AWS managed policy: AWSQuickSightOpenSearchPolicy

Use the AWSQuickSightOpenSearchPolicy AWS managed policy to provide access to Amazon OpenSearch Service resources from Amazon QuickSight. AWSQuickSightOpenSearchPolicy replaces AWSQuickSightElasticsearchPolicy. As of August 31, 2021, this policy had the same permissions as the legacy policy, AWSQuickSightElasticsearchPolicy. For now, you can use them interchangeably. For the long term, we recommend updating your policy usage to AWSQuickSightOpenSearchPolicy.

You can attach AWSQuickSightOpenSearchPolicy to your IAM entities. Amazon QuickSight also attaches this policy to a service role that allows Amazon QuickSight to perform actions on your behalf.

This policy grants read-only permissions that allow access to OpenSearch resources from Amazon QuickSight.

Permissions details

This policy includes the following permissions:

  • es – Allows principals to use es:ESHttpGet to access your OpenSearch domains, cluster settings, and indices.
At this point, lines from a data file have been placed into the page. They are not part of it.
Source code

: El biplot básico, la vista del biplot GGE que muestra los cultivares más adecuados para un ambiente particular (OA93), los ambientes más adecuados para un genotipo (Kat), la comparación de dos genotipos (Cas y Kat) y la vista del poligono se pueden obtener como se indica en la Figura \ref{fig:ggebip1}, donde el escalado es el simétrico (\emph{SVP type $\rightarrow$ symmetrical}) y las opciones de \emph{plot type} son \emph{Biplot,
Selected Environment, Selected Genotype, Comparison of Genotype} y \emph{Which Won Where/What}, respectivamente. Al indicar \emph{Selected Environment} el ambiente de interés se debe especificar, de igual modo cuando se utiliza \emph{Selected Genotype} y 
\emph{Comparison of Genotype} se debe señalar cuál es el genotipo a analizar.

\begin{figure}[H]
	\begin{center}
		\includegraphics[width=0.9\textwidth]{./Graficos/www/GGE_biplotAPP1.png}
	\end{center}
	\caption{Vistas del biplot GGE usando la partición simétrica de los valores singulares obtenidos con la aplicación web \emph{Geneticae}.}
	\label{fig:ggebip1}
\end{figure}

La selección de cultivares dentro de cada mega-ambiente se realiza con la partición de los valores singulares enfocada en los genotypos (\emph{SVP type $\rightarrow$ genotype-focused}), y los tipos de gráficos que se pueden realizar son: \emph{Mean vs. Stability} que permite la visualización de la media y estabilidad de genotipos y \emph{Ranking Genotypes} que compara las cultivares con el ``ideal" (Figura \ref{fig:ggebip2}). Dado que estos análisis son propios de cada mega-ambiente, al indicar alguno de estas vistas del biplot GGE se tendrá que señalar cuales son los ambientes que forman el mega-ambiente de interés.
This is required to use Amazon OpenSearch Service from QuickSight.

  • es – Allows principals to use es:ListDomainNames to list your OpenSearch domains. This is required to initiate access of Amazon OpenSearch Service from QuickSight.

  • es – Allows principals to use es:DescribeElasticsearchDomain and es:DescribeDomain to search your OpenSearch domains. This is required to use Amazon OpenSearch Service from QuickSight.

  • es – Allows principals to use es:ESHttpPost and es:ESHttpGet with your OpenSearch domains. This is required to use a SQL plugin with read-only access to Amazon OpenSearch Service domains from QuickSight.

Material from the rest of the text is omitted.